Linger over the story yet a little longer. As we have already noticed,* the disciples saw Him only faintly in the wonders of healing that He had wrought; knew Him dimly only, though He went in and out amongst them day by day. The stormy winds must blow before they know what manner of Man this is. Then out of the darkness He flashed before them in all His lofty majesty and glorious might. This is another purpose of the stormy winds, to teach us of the Lord. In every hour's mercies, the commonest and least, we might see His gracious Hand. In every way of life and in the lowliest round of duties, we might find that Blessed Presence. But, alas! the heart is hardened, and

we consider not these quiet miracles of His love. Then come the stormy winds-fierce temptations, bitter losses, wrecking sorrows. O! then we, too, perceive what manner of Man this is. When we fear to walk because the waves are boisterous, then do we find out the power of that strong Right Hand that holds us up. It is only when the cold blasts blow about us that we know the tenderness of His shelter and His unutterable pity. O the swiftness of the love with which He comes to help us! O the blessed safety of His deliverance !

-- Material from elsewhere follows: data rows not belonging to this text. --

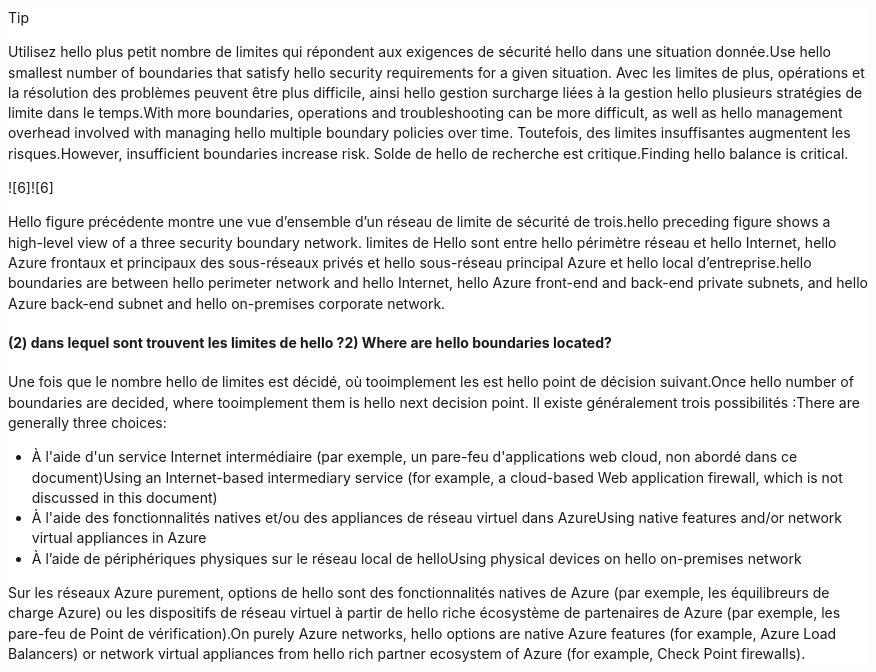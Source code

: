 > [!TIP]
> <span data-ttu-id="3c9e0-274">Utilisez hello plus petit nombre de limites qui répondent aux exigences de sécurité hello dans une situation donnée.</span><span class="sxs-lookup"><span data-stu-id="3c9e0-274">Use hello smallest number of boundaries that satisfy hello security requirements for a given situation.</span></span> <span data-ttu-id="3c9e0-275">Avec les limites de plus, opérations et la résolution des problèmes peuvent être plus difficile, ainsi hello gestion surcharge liées à la gestion hello plusieurs stratégies de limite dans le temps.</span><span class="sxs-lookup"><span data-stu-id="3c9e0-275">With more boundaries, operations and troubleshooting can be more difficult, as well as hello management overhead involved with managing hello multiple boundary policies over time.</span></span> <span data-ttu-id="3c9e0-276">Toutefois, des limites insuffisantes augmentent les risques.</span><span class="sxs-lookup"><span data-stu-id="3c9e0-276">However, insufficient boundaries increase risk.</span></span> <span data-ttu-id="3c9e0-277">Solde de hello de recherche est critique.</span><span class="sxs-lookup"><span data-stu-id="3c9e0-277">Finding hello balance is critical.</span></span>
>
>

<span data-ttu-id="3c9e0-278">![6]</span><span class="sxs-lookup"><span data-stu-id="3c9e0-278">![6]</span></span>

<span data-ttu-id="3c9e0-279">Hello figure précédente montre une vue d’ensemble d’un réseau de limite de sécurité de trois.</span><span class="sxs-lookup"><span data-stu-id="3c9e0-279">hello preceding figure shows a high-level view of a three security boundary network.</span></span> <span data-ttu-id="3c9e0-280">limites de Hello sont entre hello périmètre réseau et hello Internet, hello Azure frontaux et principaux des sous-réseaux privés et hello sous-réseau principal Azure et hello local d’entreprise.</span><span class="sxs-lookup"><span data-stu-id="3c9e0-280">hello boundaries are between hello perimeter network and hello Internet, hello Azure front-end and back-end private subnets, and hello Azure back-end subnet and hello on-premises corporate network.</span></span>

#### <a name="2-where-are-hello-boundaries-located"></a><span data-ttu-id="3c9e0-281">(2) dans lequel sont trouvent les limites de hello ?</span><span class="sxs-lookup"><span data-stu-id="3c9e0-281">2) Where are hello boundaries located?</span></span>
<span data-ttu-id="3c9e0-282">Une fois que le nombre hello de limites est décidé, où tooimplement les est hello point de décision suivant.</span><span class="sxs-lookup"><span data-stu-id="3c9e0-282">Once hello number of boundaries are decided, where tooimplement them is hello next decision point.</span></span> <span data-ttu-id="3c9e0-283">Il existe généralement trois possibilités :</span><span class="sxs-lookup"><span data-stu-id="3c9e0-283">There are generally three choices:</span></span>

* <span data-ttu-id="3c9e0-284">À l'aide d'un service Internet intermédiaire (par exemple, un pare-feu d'applications web cloud, non abordé dans ce document)</span><span class="sxs-lookup"><span data-stu-id="3c9e0-284">Using an Internet-based intermediary service (for example, a cloud-based Web application firewall, which is not discussed in this document)</span></span>
* <span data-ttu-id="3c9e0-285">À l'aide des fonctionnalités natives et/ou des appliances de réseau virtuel dans Azure</span><span class="sxs-lookup"><span data-stu-id="3c9e0-285">Using native features and/or network virtual appliances in Azure</span></span>
* <span data-ttu-id="3c9e0-286">À l’aide de périphériques physiques sur le réseau local de hello</span><span class="sxs-lookup"><span data-stu-id="3c9e0-286">Using physical devices on hello on-premises network</span></span>

<span data-ttu-id="3c9e0-287">Sur les réseaux Azure purement, options de hello sont des fonctionnalités natives de Azure (par exemple, les équilibreurs de charge Azure) ou les dispositifs de réseau virtuel à partir de hello riche écosystème de partenaires de Azure (par exemple, les pare-feu de Point de vérification).</span><span class="sxs-lookup"><span data-stu-id="3c9e0-287">On purely Azure networks, hello options are native Azure features (for example, Azure Load Balancers) or network virtual appliances from hello rich partner ecosystem of Azure (for example, Check Point firewalls).</span></span>
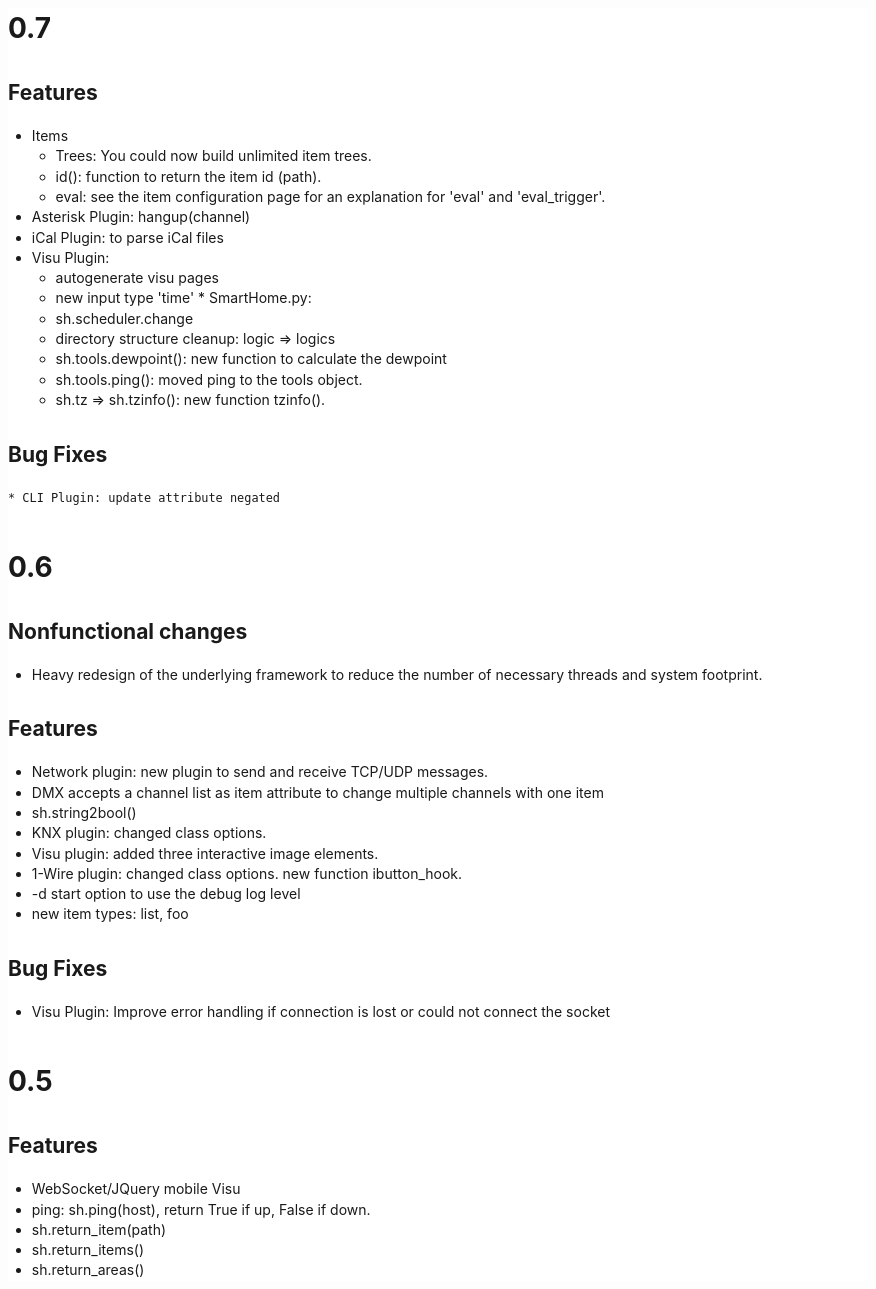 
# 0.7

## Features
   * Items
      * Trees: You could now build unlimited item trees.
      * id(): function to return the item id (path).
      * eval: see the item configuration page for an explanation for 'eval' and 'eval_trigger'.
   * Asterisk Plugin: hangup(channel)
   * iCal Plugin: to parse iCal files
   * Visu Plugin:
      * autogenerate visu pages
      * new input type 'time'
    * SmartHome.py:
       * sh.scheduler.change
       * directory structure cleanup: logic => logics
       * sh.tools.dewpoint(): new function to calculate the dewpoint
       * sh.tools.ping(): moved ping to the tools object.
       * sh.tz => sh.tzinfo(): new function tzinfo().

## Bug Fixes
    * CLI Plugin: update attribute negated

0.6
===
Nonfunctional changes
---------------------
+ Heavy redesign of the underlying framework to reduce the number of necessary threads and system footprint.

Features
--------
+ Network plugin: new plugin to send and receive TCP/UDP messages.
+ DMX accepts a channel list as item attribute to change multiple channels with one item
+ sh.string2bool()
+ KNX plugin: changed class options.
+ Visu plugin: added three interactive image elements.
+ 1-Wire plugin: changed class options. new function ibutton_hook.
+ -d start option to use the debug log level
+ new item types: list, foo

Bug Fixes
---------
+ Visu Plugin: Improve error handling if connection is lost or could not connect the socket

0.5
===
Features
--------
+ WebSocket/JQuery mobile Visu
+ ping: sh.ping(host), return True if up, False if down.
+ sh.return_item(path)
+ sh.return_items()
+ sh.return_areas()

Some years ago I had gone out one evening with a fisherman for a night on the deep. It was towards the end of August; and as we drifted out of the harbour with the tide, nothing could be more beautiful. Behind us the sun was setting, all gold and crimson. Under the wooded hills lay the little town with its canopy of blue smoke. The brown sails of the fishingboats and the rigging of the larger ships were perfectly reflected in the glassy water, so still that there was not a ripple to break it. But about one in the morning up sprang a breeze, and by the time we had got well off the land it freshened to a gale. There was nothing for it but to run straight before the wind to the nearest harbour that we could make -some fifty miles away. On we flew over tremendous seas, with now and then unpleasant tokens of what our fate might be. About eight next morning the little harbour hove in sight; there were the piers, with just a winding narrow channel between them, and on them a crowd that watched us eagerly, with shouts and signals. On we swept, past the waves that tumbled and broke on the rocks to right and left of us; and then, in a moment, that blessed calm! We breathed again in safety, and gave God thanks. I had seen that little

* See Homely Talk in last month's Magazine.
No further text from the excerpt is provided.